Estava anoitecendo e eu tinha que voltar para casa. Eu havia dito ao meu pai que iria a biblioteca estudar, mas fui ver você. Ele não gostava de quando eu ia te ver. Seu bairro era perigoso e todos sabiam disso. Eu estava com uma sensação estranha, mas você disse que deveria ser algo que eu comi e sorriu. Quem dera fosse realmente isso.
Você estava me acompanhando até a saída de sua comunidade. Seu bairro era realmente estranho, totalmente diferente do meu. Andávamos por becos e vielas esquisitos. Eu não me importava, sempre andava por ali tranquilamente mas, naquele dia, eu realmente não estava tranquilo. Sabia que algo aconteceria, mas não sabia o que.
Lembro-me de ter sentido sede e entrado em um barzinho aleatório que tinha por ali, entre os barracos feitos de madeira. Pedi uma garrafa de água, entreguei o dinheiro, escutei três disparos e o barulho de uma moto acelerando. Me virei rapidamente para ver o que havia acontecido e me deparei com você ali, caída no chão com o peito e ombro sangrando. Corri e ajoelhei-me ao seu lado.
Ainda me lembro de cada detalhe.
Você parecia estar muito cansada. Respirava pela boca com dificuldade, se engasgava e vez ou outra tossia. Um tosse seca banhada de sangue. Minhas mãos pressionavam as perfurações numa tentativa quase falha de estancar o sangue. Você agonizava em meu colo, olhando fixamente para mim e então você sorriu. Prometeu entre engasgos que iria ficar tudo bem, deixou uma lágrima solitária escorrer pelo seu rosto manchado de sangue e fechou os olhos.
Lembro que entrei em estado de choque, na verdade acho que estou nele até hoje. Não conseguia chorar, não conseguia falar, não conseguia me mexer, não conseguia sentir. As pessoas diziam que a ambulância estava vindo e fiquei ao seu lado, quando ela chegou não me deixaram ir contigo e me mandaram ir para casa. Foi estranho voltar aquele dia, você sempre me acompanhava até a saída da favela e eu te comprava um doce na bomboniere, mas isso não aconteceu.
Você tinha muitos inimigos que queriam sua morte e talvez aquela família que você roubou não fosse tão inocente assim.
Você ficou duas semanas em coma, eu tentei te visitar mas novamente não me deixaram entrar por não ser da família.

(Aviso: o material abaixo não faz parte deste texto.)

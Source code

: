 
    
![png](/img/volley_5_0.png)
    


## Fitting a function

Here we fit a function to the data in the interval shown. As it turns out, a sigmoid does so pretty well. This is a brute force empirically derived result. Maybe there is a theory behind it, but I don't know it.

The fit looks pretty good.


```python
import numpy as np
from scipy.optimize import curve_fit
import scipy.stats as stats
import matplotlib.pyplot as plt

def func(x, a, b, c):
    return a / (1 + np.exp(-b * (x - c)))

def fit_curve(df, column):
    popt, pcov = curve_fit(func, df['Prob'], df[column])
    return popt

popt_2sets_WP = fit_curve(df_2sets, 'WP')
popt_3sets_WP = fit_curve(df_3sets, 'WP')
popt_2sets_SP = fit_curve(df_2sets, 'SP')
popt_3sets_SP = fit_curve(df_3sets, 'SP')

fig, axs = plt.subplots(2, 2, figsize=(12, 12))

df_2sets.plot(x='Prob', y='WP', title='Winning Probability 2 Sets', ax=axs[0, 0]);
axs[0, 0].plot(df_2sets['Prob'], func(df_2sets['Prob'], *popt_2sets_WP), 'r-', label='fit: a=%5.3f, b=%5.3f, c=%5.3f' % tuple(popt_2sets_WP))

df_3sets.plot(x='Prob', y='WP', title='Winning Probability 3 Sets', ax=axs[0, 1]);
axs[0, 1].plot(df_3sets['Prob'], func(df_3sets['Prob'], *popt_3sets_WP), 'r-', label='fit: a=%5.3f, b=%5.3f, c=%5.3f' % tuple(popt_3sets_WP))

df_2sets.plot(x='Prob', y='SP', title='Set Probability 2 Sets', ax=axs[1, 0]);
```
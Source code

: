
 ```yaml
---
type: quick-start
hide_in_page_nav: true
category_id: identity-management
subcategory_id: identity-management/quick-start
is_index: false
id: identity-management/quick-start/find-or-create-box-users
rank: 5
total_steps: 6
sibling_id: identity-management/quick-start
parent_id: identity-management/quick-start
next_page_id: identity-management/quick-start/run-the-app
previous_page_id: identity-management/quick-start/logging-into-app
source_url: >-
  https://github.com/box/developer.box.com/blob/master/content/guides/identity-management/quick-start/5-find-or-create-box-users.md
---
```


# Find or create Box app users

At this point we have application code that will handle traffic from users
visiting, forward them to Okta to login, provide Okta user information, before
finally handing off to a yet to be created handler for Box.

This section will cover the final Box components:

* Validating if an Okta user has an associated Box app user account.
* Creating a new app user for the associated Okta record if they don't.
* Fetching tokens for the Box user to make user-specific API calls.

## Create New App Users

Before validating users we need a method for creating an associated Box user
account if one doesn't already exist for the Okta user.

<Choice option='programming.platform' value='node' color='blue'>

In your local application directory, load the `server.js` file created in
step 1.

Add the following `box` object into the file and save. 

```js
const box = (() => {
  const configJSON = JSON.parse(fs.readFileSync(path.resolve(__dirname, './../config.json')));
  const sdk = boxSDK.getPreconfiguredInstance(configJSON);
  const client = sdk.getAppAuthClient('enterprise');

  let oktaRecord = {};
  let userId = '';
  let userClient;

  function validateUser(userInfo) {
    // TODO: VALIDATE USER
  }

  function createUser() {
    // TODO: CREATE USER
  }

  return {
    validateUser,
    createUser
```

Ao menos me deram a informação que que você estava em coma na UTI. Seu pulmão havia sido perfurado por um dos disparos que por pouco não acertou em cheio o coração, mas mesmo após a operação suas chances eram mínimas. Os tiros haviam feito um estrago e tanto.
15 de fevereiro, 18:15 da tarde. Eu estava saindo da escola e seu irmão seu estava lá, parado rente a um árvore olhando para mim. Ele estava arrasado, me contou que você havia acordado por breves instantes durante a semana e que já estava estável a alguns dias, mas após uma complicação seu coração deixou de cumprir seu dever e você havia voltado a fechar os olhos.
Você desistiu. Você me deixou. Não cumpriu com nossas promessas. Mas ainda assim eu te aceitaria de volta se você aparecesse sorrindo em minha frente.
Eu não fui ao seu enterro. Não queria ter a imagem de você morta em um caixão. Não queria ter de dizer meu último adeus, até hoje não quero.